Given that the CBI and the TUC, who are not usually like-minded, were agreed that those procedures weren’t working, their repeal was predictable. For all except maybe those who make a living advising on the procedures, their end probably cannot come soon enough.
But therein lies the first problem. We are probably stuck with those procedures until at least 2009, while the government works out what to put in their place.
More pain to endure
As anyone who has had to deal with them can testify, they are bureaucratic, onerous and almost impossible to follow in places. What was intended to spare parties the legal costs of a tribunal process instead just ‘front loaded’ those costs, since advisers had to be called in earlier to help their clients through the complexities. We therefore have at least a further two years of pain to endure.

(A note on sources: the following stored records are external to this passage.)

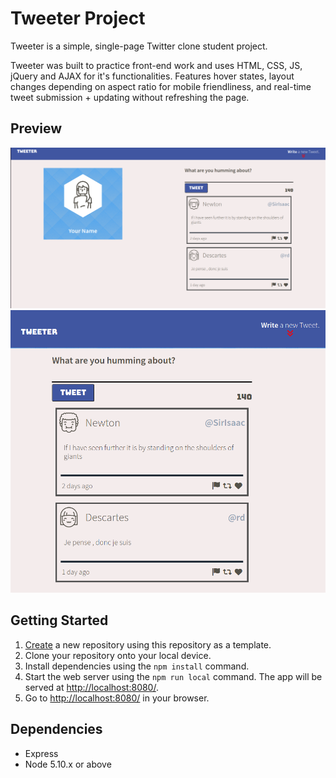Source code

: # Tweeter Project

Tweeter is a simple, single-page Twitter clone student project.

Tweeter was built to practice front-end work and uses HTML, CSS, JS, jQuery and AJAX for it's functionalities. Features hover states, layout changes depending on aspect ratio for mobile friendliness, and real-time tweet submission + updating without refreshing the page. 

## Preview 

!["Desktop Layout Preview"](https://github.com/Hanson85711/tweeter/blob/master/public/images/Desktop-layout.png?raw=true)
!["Mobile Layout Preview"](https://github.com/Hanson85711/tweeter/blob/master/public/images/Mobile-layout.png?raw=true)
## Getting Started

1. [Create](https://docs.github.com/en/repositories/creating-and-managing-repositories/creating-a-repository-from-a-template) a new repository using this repository as a template.
2. Clone your repository onto your local device.
3. Install dependencies using the `npm install` command.
3. Start the web server using the `npm run local` command. The app will be served at <http://localhost:8080/>.
4. Go to <http://localhost:8080/> in your browser.

## Dependencies

- Express
- Node 5.10.x or above

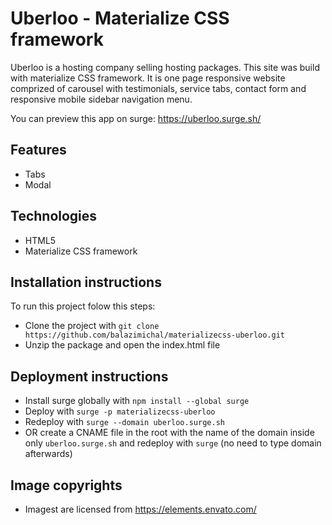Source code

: # Uberloo - Materialize CSS framework

Uberloo is a hosting company selling hosting packages. This site was build with materialize CSS framework. It is one page responsive website comprized of carousel with testimonials, service tabs, contact form and responsive mobile sidebar navigation menu.

You can preview this app on surge: https://uberloo.surge.sh/

## Features

- Tabs
- Modal

## Technologies

- HTML5
- Materialize CSS framework

## Installation instructions

To run this project folow this steps:

- Clone the project with `git clone https://github.com/balazimichal/materializecss-uberloo.git`
- Unzip the package and open the index.html file

## Deployment instructions

- Install surge globally with `npm install --global surge`
- Deploy with `surge -p materializecss-uberloo`
- Redeploy with `surge --domain uberloo.surge.sh`
- OR create a CNAME file in the root with the name of the domain inside only `uberloo.surge.sh` and redeploy with `surge` (no need to type domain afterwards)

## Image copyrights

- Imagest are licensed from https://elements.envato.com/
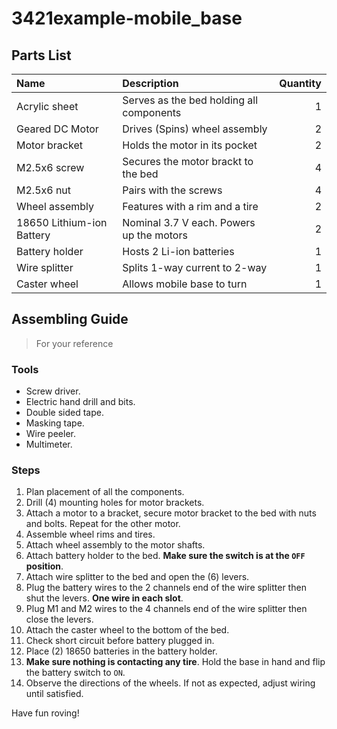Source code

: # 3421example-mobile_base
## Parts List

| Name | Description | Quantity |
| :--- | :--- | ---: |
| Acrylic sheet | Serves as the bed holding all components | 1 |
| Geared DC Motor | Drives (Spins) wheel assembly  | 2 |
| Motor bracket | Holds the motor in its pocket  | 2 |
| M2.5x6 screw | Secures the motor brackt to the bed  | 4 |
| M2.5x6 nut | Pairs with the screws  | 4 |
| Wheel assembly | Features with a rim and a tire  | 2 |
| 18650 Lithium-ion Battery | Nominal 3.7 V each. Powers up the motors  | 2 |
| Battery holder | Hosts 2 Li-ion batteries  | 1 |
| Wire splitter | Splits 1-way current to 2-way  | 1 |
| Caster wheel | Allows mobile base to turn  | 1 |



## Assembling Guide
> For your reference

### Tools
- Screw driver.
- Electric hand drill and bits.
- Double sided tape.
- Masking tape.
- Wire peeler.
- Multimeter.

### Steps
1. Plan placement of all the components.
2. Drill (4) mounting holes for motor brackets.
3. Attach a motor to a bracket, secure motor bracket to the bed with nuts and bolts. Repeat for the other motor.
4. Assemble wheel rims and tires.
5. Attach wheel assembly to the motor shafts.
6. Attach battery holder to the bed. **Make sure the switch is at the `OFF` position**.
7. Attach wire splitter to the bed and open the (6) levers.
8. Plug the battery wires to the 2 channels end of the wire splitter then shut the levers. **One wire in each slot**.
9. Plug M1 and M2 wires to the 4 channels end of the wire splitter then close the levers.
10. Attach the caster wheel to the bottom of the bed.
11. Check short circuit before battery plugged in.
12. Place (2) 18650 batteries in the battery holder.
13. **Make sure nothing is contacting any tire**. Hold the base in hand and flip the battery switch to `ON`.
14. Observe the directions of the wheels. If not as expected, adjust wiring until satisfied.

Have fun roving!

To be fair to the government, most people supported the objective that underpinned the procedures – to seek to resolve disputes within the workplace rather than incur the cost of employment tribunal hearings. But the government’s complicated approach was disastrous. (The writing was probably on the wall when the DTI’s short factsheet summarising the procedures for employers, headed “It’s as easy as 1, 2, 3”, was found to contain at least three errors.)
However, the failure of the procedures highlights two problems any government will face in seeking to simplify UK employment law and reduce the volume of litigation.
First, there is a fundamental tension between, on the one hand, granting employees extensive new legal rights and, on the other, seeking to reduce the number of claims in the employment tribunal. Second, whether we like it or not, law is complicated. Often it cannot be made easy without causing injustice.
Looking at the first problem, it is hard to see what exactly the government can dispense with to lighten the regulatory load on business.
EU directives
Much of the UK’s most complicated employment legislation emanates from European directives – for instance, the Transfer of Undertakings (Protection of Employment) Regulations (TUPE) implement the European Union Acquired Rights Directive. Without withdrawing from the EU – and even the Conservatives do not propose that – the UK cannot repeal such legislation.
Furthermore, some of the laws that trouble employers are seen by many as the flagship achievements of New Labour – the National Minimum Wage Act and the Human Rights Act, for example. If such measures were to be revoked, voters might be entitled to ask what exactly the last 10 years were for.
If such measures are to remain in place, it has to be accepted that some tribunal claims will be the result, since some employees will, rightly or wrongly, believe their rights to have been infringed or (whisper it) launch nuisance claims in the hope of a financial settlement.
With regard to the second problem, is it not better just to admit that employment law is inherently complicated? If anyone can explain the Disability Discrimination Act to me in a short space of time, I take my hat off to them.
But the complexity of employment law is not the disaster that the ‘it’s political correctness gone mad’ brigade would have you believe. The UK remains a growing economy with comparatively low levels of unemployment. As a last resort, businesses and trade unions can put aside budgets for HR professionals and/or employment lawyers if they need them.
If anyone believes that society would be better off without such regulation and cost, I would invite them to sample the stresses of the deregulated working environment in the US.
In the field of employment law, simplicity is easy to promise but hard to deliver.